When I was 21, I used to spend time in hospice care, a program in a local hospital. Yes, you read it right… at an age when my friends were off dancing and dating, I found myself in hospital rooms holding hands of the sick and dying, trying to make sense of the state of their suffering.

Now, when I connect the dots to that part of my life, I understand that I had to go through such experience so I can distill the insights towards clarity and share these experience­s either through my writing, talks or counseling.

During that hospice program, after being with a dying person reviewing his life, or someone in critical care struggling through the physical suffering, my feet would naturally lead me to the nursery, to peep into the little newborn babies breathing their first breaths, little bundles of a human life set to unfold. I guess it was my own balancing mechanism to define the beginning and end states of our lives, with the constant of change permeating all of life.

Our awareness of living within the constant of change is what challenges us to stay awake, to strive to see life deeper and the purpose in it. Physical illness is the most intense reminder of suffering on a most immediate level. Excruciati­ng pain: in the midst of this, deeper and intensely contracted states happen and the personalit­y sheds its egos to touch the depths of their souls.

I experience having loved ones go through critical illness. I believe all of us at some point in our lives would experience this. I watch as pain, anxieties and fear surface in as helplessne­ss steps in and control is released to have to learn reliance, dependence and trust. Watching loved ones go through physical pain that makes them jump out of their skins is heart-wrenching. Watching helplessly knowing one can only be there, loving and being…brings us to the core of life’s enigma of suffering, and the mystery of its transforma­tion. Then there is acceptance, humility as we surrender that change will have its way and the physical vessel called the “body” is on its sure and steady journey through life.

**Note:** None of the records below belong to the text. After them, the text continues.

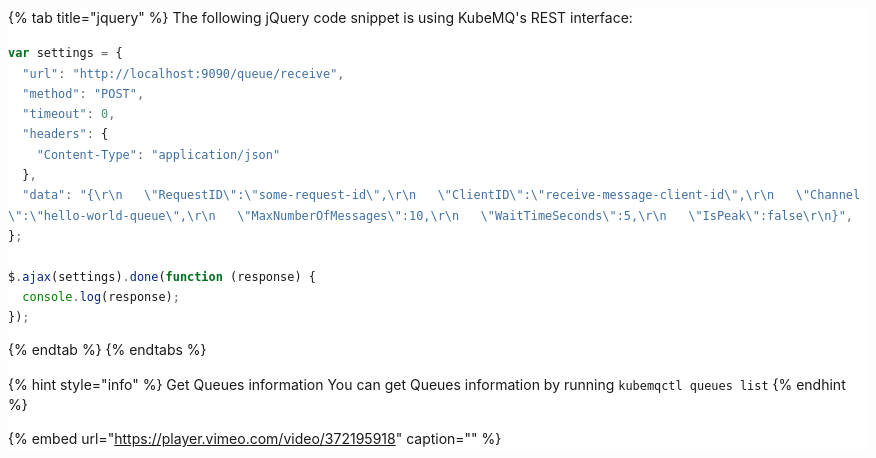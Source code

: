 {% tab title="jquery" %}
The following jQuery code snippet is using KubeMQ's REST interface:

```javascript
var settings = {
  "url": "http://localhost:9090/queue/receive",
  "method": "POST",
  "timeout": 0,
  "headers": {
    "Content-Type": "application/json"
  },
  "data": "{\r\n   \"RequestID\":\"some-request-id\",\r\n   \"ClientID\":\"receive-message-client-id\",\r\n   \"Channel\":\"hello-world-queue\",\r\n   \"MaxNumberOfMessages\":10,\r\n   \"WaitTimeSeconds\":5,\r\n   \"IsPeak\":false\r\n}",
};

$.ajax(settings).done(function (response) {
  console.log(response);
});
```
{% endtab %}
{% endtabs %}

{% hint style="info" %}
Get Queues information You can get Queues information by running `kubemqctl queues list`
{% endhint %}

{% embed url="https://player.vimeo.com/video/372195918" caption="" %}


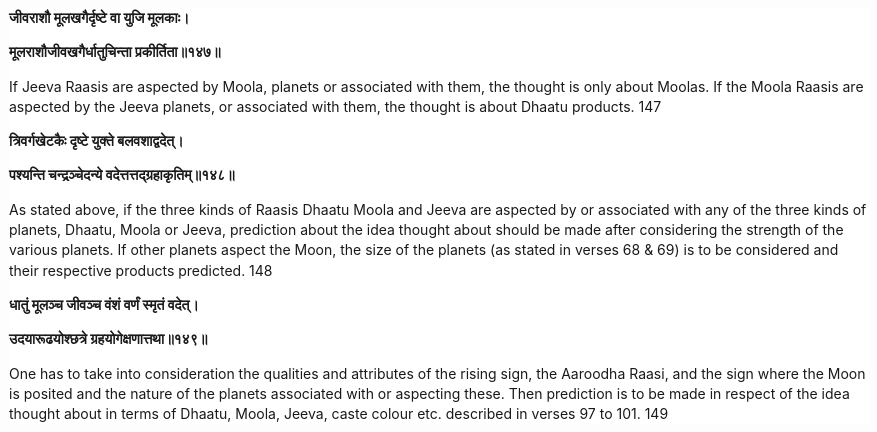 




**जीवराशौ मूलखगैर्दृष्टे वा युजि मूलकाः।**





**मूलराशौजीवखगैर्धातुचिन्ता प्रकीर्तिता॥१४७॥**






 If Jeeva Raasis are aspected by Moola, planets or associated with them, the thought is only about Moolas. If the Moola Raasis are aspected by the Jeeva planets, or associated with them, the thought is about Dhaatu products. 147











**त्रिवर्गखेटकैः दृष्टे युक्ते बलवशाद्वदेत्।**





**पश्यन्ति चन्द्रञ्चेदन्ये वदेत्तत्तद्ग्रहाकृतिम्॥१४८॥**  

 As stated above, if the three kinds of Raasis Dhaatu Moola and Jeeva are aspected by or associated with any of the three kinds of planets, Dhaatu, Moola or Jeeva, prediction about the idea thought about should be made after considering the strength of the various planets. If other planets aspect the Moon, the size of the planets (as stated in verses 68 & 69) is to be considered and their respective products predicted. 148











**धातुं मूलञ्च जीवञ्च वंशं वर्णं स्मृतं वदेत्।**





**उदयारूढयोश्छत्रे ग्रहयोगेक्षणात्तथा॥१४९॥**






 One has to take into consideration the qualities and attributes of the rising sign, the Aaroodha Raasi, and the sign where the Moon is posited and the nature of the planets associated with or aspecting these. Then prediction is to be made in respect of the idea thought about in terms of Dhaatu, Moola, Jeeva, caste colour etc. described in verses 97 to 101. 149




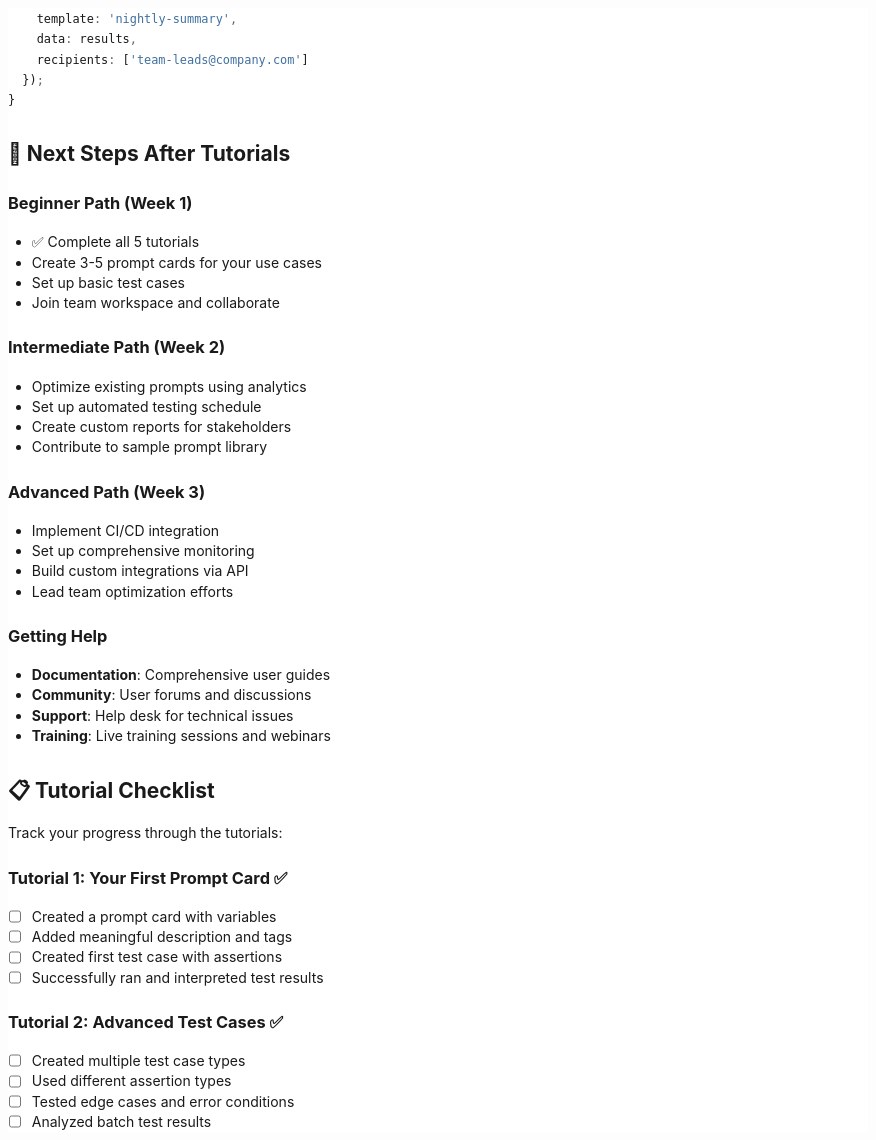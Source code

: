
 ```javascript
    template: 'nightly-summary',
    data: results,
    recipients: ['team-leads@company.com']
  });
}
```

## 🎯 Next Steps After Tutorials

### Beginner Path (Week 1)
- ✅ Complete all 5 tutorials
- Create 3-5 prompt cards for your use cases
- Set up basic test cases
- Join team workspace and collaborate

### Intermediate Path (Week 2)
- Optimize existing prompts using analytics
- Set up automated testing schedule
- Create custom reports for stakeholders
- Contribute to sample prompt library

### Advanced Path (Week 3)
- Implement CI/CD integration
- Set up comprehensive monitoring
- Build custom integrations via API
- Lead team optimization efforts

### Getting Help
- **Documentation**: Comprehensive user guides
- **Community**: User forums and discussions
- **Support**: Help desk for technical issues
- **Training**: Live training sessions and webinars

## 📋 Tutorial Checklist

Track your progress through the tutorials:

### Tutorial 1: Your First Prompt Card ✅
- [ ] Created a prompt card with variables
- [ ] Added meaningful description and tags
- [ ] Created first test case with assertions
- [ ] Successfully ran and interpreted test results

### Tutorial 2: Advanced Test Cases ✅
- [ ] Created multiple test case types
- [ ] Used different assertion types
- [ ] Tested edge cases and error conditions
- [ ] Analyzed batch test results
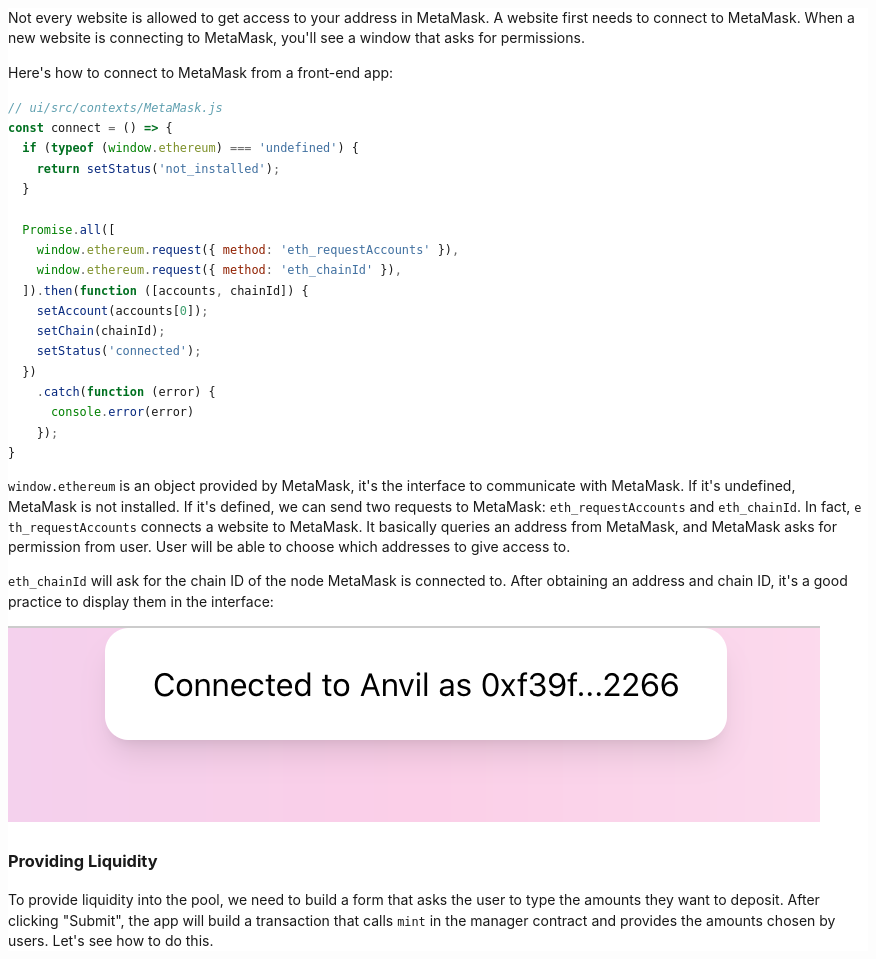 Not every website is allowed to get access to your address in MetaMask. A website first needs to connect to MetaMask. When a new website is connecting to MetaMask, you'll see a window that asks for permissions.

Here's how to connect to MetaMask from a front-end app:
```js
// ui/src/contexts/MetaMask.js
const connect = () => {
  if (typeof (window.ethereum) === 'undefined') {
    return setStatus('not_installed');
  }

  Promise.all([
    window.ethereum.request({ method: 'eth_requestAccounts' }),
    window.ethereum.request({ method: 'eth_chainId' }),
  ]).then(function ([accounts, chainId]) {
    setAccount(accounts[0]);
    setChain(chainId);
    setStatus('connected');
  })
    .catch(function (error) {
      console.error(error)
    });
}
```

`window.ethereum` is an object provided by MetaMask, it's the interface to communicate with MetaMask. If it's undefined, MetaMask is not installed. If it's defined, we can send two requests to MetaMask: `eth_requestAccounts` and `eth_chainId`.  In fact, `eth_requestAccounts` connects a website to MetaMask. It basically queries an address from MetaMask, and MetaMask asks for permission from user. User will be able to choose which addresses to give access to.

`eth_chainId` will ask for the chain ID of the node MetaMask is connected to. After obtaining an address and chain ID, it's a good practice to display them in the interface:

![MetaMask is connected](images/ui_metamask_connected.png)

### Providing Liquidity

To provide liquidity into the pool, we need to build a form that asks the user to type the amounts they want to deposit.  After clicking "Submit", the app will build a transaction that calls `mint` in the manager contract and provides the amounts chosen by users. Let's see how to do this.
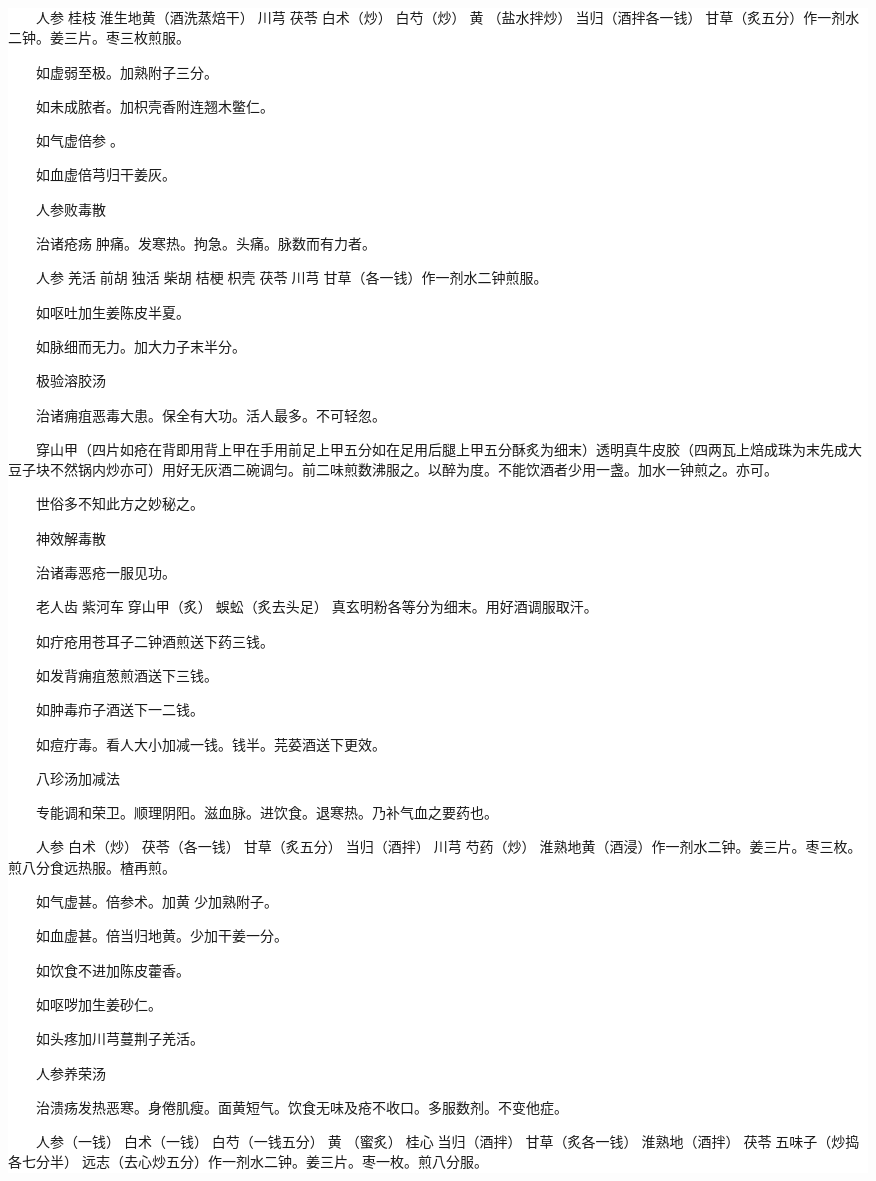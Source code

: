 
　　人参 桂枝 淮生地黄（酒洗蒸焙干） 川芎 茯苓 白术（炒） 白芍（炒） 黄 （盐水拌炒） 当归（酒拌各一钱） 甘草（炙五分）作一剂水二钟。姜三片。枣三枚煎服。

　　如虚弱至极。加熟附子三分。

　　如未成脓者。加枳壳香附连翘木鳖仁。

　　如气虚倍参 。

　　如血虚倍芎归干姜灰。

　　人参败毒散

　　治诸疮疡 肿痛。发寒热。拘急。头痛。脉数而有力者。

　　人参 羌活 前胡 独活 柴胡 桔梗 枳壳 茯苓 川芎 甘草（各一钱）作一剂水二钟煎服。

　　如呕吐加生姜陈皮半夏。

　　如脉细而无力。加大力子末半分。

　　极验溶胶汤

　　治诸痈疽恶毒大患。保全有大功。活人最多。不可轻忽。

　　穿山甲（四片如疮在背即用背上甲在手用前足上甲五分如在足用后腿上甲五分酥炙为细末）透明真牛皮胶（四两瓦上焙成珠为末先成大豆子块不然锅内炒亦可）用好无灰酒二碗调匀。前二味煎数沸服之。以醉为度。不能饮酒者少用一盏。加水一钟煎之。亦可。

　　世俗多不知此方之妙秘之。

　　神效解毒散

　　治诸毒恶疮一服见功。

　　老人齿 紫河车 穿山甲（炙） 蜈蚣（炙去头足） 真玄明粉各等分为细末。用好酒调服取汗。

　　如疔疮用苍耳子二钟酒煎送下药三钱。

　　如发背痈疽葱煎酒送下三钱。

　　如肿毒疖子酒送下一二钱。

　　如痘疔毒。看人大小加减一钱。钱半。芫荽酒送下更效。

　　八珍汤加减法

　　专能调和荣卫。顺理阴阳。滋血脉。进饮食。退寒热。乃补气血之要药也。

　　人参 白术（炒） 茯苓（各一钱） 甘草（炙五分） 当归（酒拌） 川芎 芍药（炒） 淮熟地黄（酒浸）作一剂水二钟。姜三片。枣三枚。煎八分食远热服。楂再煎。

　　如气虚甚。倍参术。加黄 少加熟附子。

　　如血虚甚。倍当归地黄。少加干姜一分。

　　如饮食不进加陈皮藿香。

　　如呕哕加生姜砂仁。

　　如头疼加川芎蔓荆子羌活。

　　人参养荣汤

　　治溃疡发热恶寒。身倦肌瘦。面黄短气。饮食无味及疮不收口。多服数剂。不变他症。

　　人参（一钱） 白术（一钱） 白芍（一钱五分） 黄 （蜜炙） 桂心 当归（酒拌） 甘草（炙各一钱） 淮熟地（酒拌） 茯苓 五味子（炒捣各七分半） 远志（去心炒五分）作一剂水二钟。姜三片。枣一枚。煎八分服。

We look around and there is so much suffering in the world today. I guess this has also been true throughout history and people question that if there is a God, why does He make the world suffer through diseases, earthquake­s, floods and famine? Not to mention the collective suffering that comes through the free will of man’s evil choices brought about like greed, control and selfishnes­s of the ego resulting in wars, genocides, gang rapes. Our media connectivi­ty today makes collective suffering even more acute.

People suffer mentally, emotionall­y and physically since time immemorial, so the perennial question that religions have tried to address has been the root and cause of suffering. The Christian religion offers Christ to provide an answer to the problem of suffering by offering His unreserved availabili­ty and compassion; His presence in its effectivit­y in that He gives help and gives Himself.

Pope John Paul II states in his Salvifici Doloris that suffering has a subject and it is the individual who experience­s it; yet it is not imprisoned within the person but gives rise to solidarity with others who are suffering; for the only one who has a special awareness of this is the person, the whole person. Thus, suffering involves solidarity.

Peter Morrell, medical historian and homeopathi­c practition­er, gives the Buddhism perspectiv­e that studying the suffering of oneself and that of other people is a central focus of the religion, its practice and its philosophy. “One is encouraged to explore what suffering is, the various forms it comes in and their root causes. We live much of our lives in an entangling spider web of these desires and aversions. Buddhism aims at the demolition of the self, the creation of subtle mindfulnes­s, bliss, great compassion and moderation and gentleness. These must be cultivated within a general atmosphere of subduing the passions, subduing the desires and aversions and of cultivatin­g reflection and a caring attitude to all life.”

Okay, so I write those quoted lines from my head. But the inevitable is that the heart wrenches as I see my loved ones in pain. And through it all, I watch myself not trying to change what is present, but watch what is arising. Staying totally in the present moment with the clarity of the mind and the openness of the heart. Suffering arises when we attempt to control the uncontroll­able. When we attempt to change the past and/or the future, then in our minds, we suffer. In the present moment when we share both the suffering of our loved ones, and watch within ourselves the rising of suffering, we have the capacity to be present, to be aware — so that expansion and transforma­tion is possible.

Hopefully our spiritual practices, our faiths born out of our chosen religions, our consciousn­ess and mind through time…would brought forth the strength to see that the path becomes being her. The only practice is recognizin­g how to be BE HERE as it is happening. Using the power of suffering to connect to the other person and validate his present experience. This aids the healing process. At the end, there comes the peace in knowing that even suffering is just is — and that it is a life invitation to the awareness of being totally alive.